[Information shown]

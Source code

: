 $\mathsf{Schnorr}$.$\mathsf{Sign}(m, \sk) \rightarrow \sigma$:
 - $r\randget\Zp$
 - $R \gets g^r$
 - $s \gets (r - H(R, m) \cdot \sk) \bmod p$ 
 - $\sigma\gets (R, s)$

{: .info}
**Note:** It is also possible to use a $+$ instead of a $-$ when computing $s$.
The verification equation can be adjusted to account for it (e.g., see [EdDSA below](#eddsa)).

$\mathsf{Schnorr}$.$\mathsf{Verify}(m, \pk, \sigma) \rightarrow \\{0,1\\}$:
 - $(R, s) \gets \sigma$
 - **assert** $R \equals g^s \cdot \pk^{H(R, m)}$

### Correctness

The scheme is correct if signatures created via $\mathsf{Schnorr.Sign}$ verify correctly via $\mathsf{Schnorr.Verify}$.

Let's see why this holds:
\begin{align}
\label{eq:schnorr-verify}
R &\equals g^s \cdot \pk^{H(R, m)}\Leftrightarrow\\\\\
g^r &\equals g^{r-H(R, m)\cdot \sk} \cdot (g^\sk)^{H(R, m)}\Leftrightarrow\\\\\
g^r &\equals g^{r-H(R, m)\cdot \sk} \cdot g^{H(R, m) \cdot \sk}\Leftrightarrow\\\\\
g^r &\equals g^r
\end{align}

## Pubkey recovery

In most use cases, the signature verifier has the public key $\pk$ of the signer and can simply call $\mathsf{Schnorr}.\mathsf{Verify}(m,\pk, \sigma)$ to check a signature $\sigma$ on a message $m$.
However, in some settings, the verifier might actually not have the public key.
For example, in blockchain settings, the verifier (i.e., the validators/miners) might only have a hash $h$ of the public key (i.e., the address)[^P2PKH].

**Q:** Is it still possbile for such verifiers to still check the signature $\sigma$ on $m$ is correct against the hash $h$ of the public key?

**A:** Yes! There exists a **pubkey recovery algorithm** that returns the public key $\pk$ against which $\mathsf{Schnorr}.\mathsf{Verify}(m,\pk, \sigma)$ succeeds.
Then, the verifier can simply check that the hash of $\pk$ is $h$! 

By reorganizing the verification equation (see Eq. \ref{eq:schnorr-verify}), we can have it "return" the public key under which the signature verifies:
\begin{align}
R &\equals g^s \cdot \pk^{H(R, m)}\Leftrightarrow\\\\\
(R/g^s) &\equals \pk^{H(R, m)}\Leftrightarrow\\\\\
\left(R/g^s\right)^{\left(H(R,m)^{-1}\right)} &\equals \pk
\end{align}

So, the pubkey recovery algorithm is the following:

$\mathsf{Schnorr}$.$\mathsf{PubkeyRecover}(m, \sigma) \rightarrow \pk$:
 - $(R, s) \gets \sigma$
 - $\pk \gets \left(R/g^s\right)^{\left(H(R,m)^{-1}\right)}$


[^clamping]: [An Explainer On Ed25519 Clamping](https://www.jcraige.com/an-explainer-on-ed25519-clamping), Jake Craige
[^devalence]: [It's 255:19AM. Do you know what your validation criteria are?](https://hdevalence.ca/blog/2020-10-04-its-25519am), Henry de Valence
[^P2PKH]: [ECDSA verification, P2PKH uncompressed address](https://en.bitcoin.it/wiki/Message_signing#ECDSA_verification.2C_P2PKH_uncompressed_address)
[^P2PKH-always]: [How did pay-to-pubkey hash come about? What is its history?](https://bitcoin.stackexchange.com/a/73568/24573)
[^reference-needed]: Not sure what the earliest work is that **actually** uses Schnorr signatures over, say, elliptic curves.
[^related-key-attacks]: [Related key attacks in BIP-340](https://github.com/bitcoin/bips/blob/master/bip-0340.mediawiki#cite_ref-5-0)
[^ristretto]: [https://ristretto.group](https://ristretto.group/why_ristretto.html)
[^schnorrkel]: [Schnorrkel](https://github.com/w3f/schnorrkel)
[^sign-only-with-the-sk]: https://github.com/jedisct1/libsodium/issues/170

[/Information shown]

(Required work):
Having read the entries above, repeat them exactly.

(Task response):
Source code

: $\mathsf{Schnorr}$.$\mathsf{Sign}(m, \sk) \rightarrow \sigma$:
 - $r\randget\Zp$
 - $R \gets g^r$
 - $s \gets (r - H(R, m) \cdot \sk) \bmod p$ 
 - $\sigma\gets (R, s)$

{: .info}
**Note:** It is also possible to use a $+$ instead of a $-$ when computing $s$.
The verification equation can be adjusted to account for it (e.g., see [EdDSA below](#eddsa)).

$\mathsf{Schnorr}$.$\mathsf{Verify}(m, \pk, \sigma) \rightarrow \\{0,1\\}$:
 - $(R, s) \gets \sigma$
 - **assert** $R \equals g^s \cdot \pk^{H(R, m)}$

### Correctness

The scheme is correct if signatures created via $\mathsf{Schnorr.Sign}$ verify correctly via $\mathsf{Schnorr.Verify}$.

Let's see why this holds:
\begin{align}
\label{eq:schnorr-verify}
R &\equals g^s \cdot \pk^{H(R, m)}\Leftrightarrow\\\\\
g^r &\equals g^{r-H(R, m)\cdot \sk} \cdot (g^\sk)^{H(R, m)}\Leftrightarrow\\\\\
g^r &\equals g^{r-H(R, m)\cdot \sk} \cdot g^{H(R, m) \cdot \sk}\Leftrightarrow\\\\\
g^r &\equals g^r
\end{align}

## Pubkey recovery

In most use cases, the signature verifier has the public key $\pk$ of the signer and can simply call $\mathsf{Schnorr}.\mathsf{Verify}(m,\pk, \sigma)$ to check a signature $\sigma$ on a message $m$.
However, in some settings, the verifier might actually not have the public key.
For example, in blockchain settings, the verifier (i.e., the validators/miners) might only have a hash $h$ of the public key (i.e., the address)[^P2PKH].

**Q:** Is it still possbile for such verifiers to still check the signature $\sigma$ on $m$ is correct against the hash $h$ of the public key?

**A:** Yes! There exists a **pubkey recovery algorithm** that returns the public key $\pk$ against which $\mathsf{Schnorr}.\mathsf{Verify}(m,\pk, \sigma)$ succeeds.
Then, the verifier can simply check that the hash of $\pk$ is $h$! 

By reorganizing the verification equation (see Eq. \ref{eq:schnorr-verify}), we can have it "return" the public key under which the signature verifies:
\begin{align}
R &\equals g^s \cdot \pk^{H(R, m)}\Leftrightarrow\\\\\
(R/g^s) &\equals \pk^{H(R, m)}\Leftrightarrow\\\\\
\left(R/g^s\right)^{\left(H(R,m)^{-1}\right)} &\equals \pk
\end{align}

So, the pubkey recovery algorithm is the following:

$\mathsf{Schnorr}$.$\mathsf{PubkeyRecover}(m, \sigma) \rightarrow \pk$:
 - $(R, s) \gets \sigma$
 - $\pk \gets \left(R/g^s\right)^{\left(H(R,m)^{-1}\right)}$


[^clamping]: [An Explainer On Ed25519 Clamping](https://www.jcraige.com/an-explainer-on-ed25519-clamping), Jake Craige
[^devalence]: [It's 255:19AM. Do you know what your validation criteria are?](https://hdevalence.ca/blog/2020-10-04-its-25519am), Henry de Valence
[^P2PKH]: [ECDSA verification, P2PKH uncompressed address](https://en.bitcoin.it/wiki/Message_signing#ECDSA_verification.2C_P2PKH_uncompressed_address)
[^P2PKH-always]: [How did pay-to-pubkey hash come about? What is its history?](https://bitcoin.stackexchange.com/a/73568/24573)
[^reference-needed]: Not sure what the earliest work is that **actually** uses Schnorr signatures over, say, elliptic curves.
[^related-key-attacks]: [Related key attacks in BIP-340](https://github.com/bitcoin/bips/blob/master/bip-0340.mediawiki#cite_ref-5-0)
[^ristretto]: [https://ristretto.group](https://ristretto.group/why_ristretto.html)
[^schnorrkel]: [Schnorrkel](https://github.com/w3f/schnorrkel)
[^sign-only-with-the-sk]: https://github.com/jedisct1/libsodium/issues/170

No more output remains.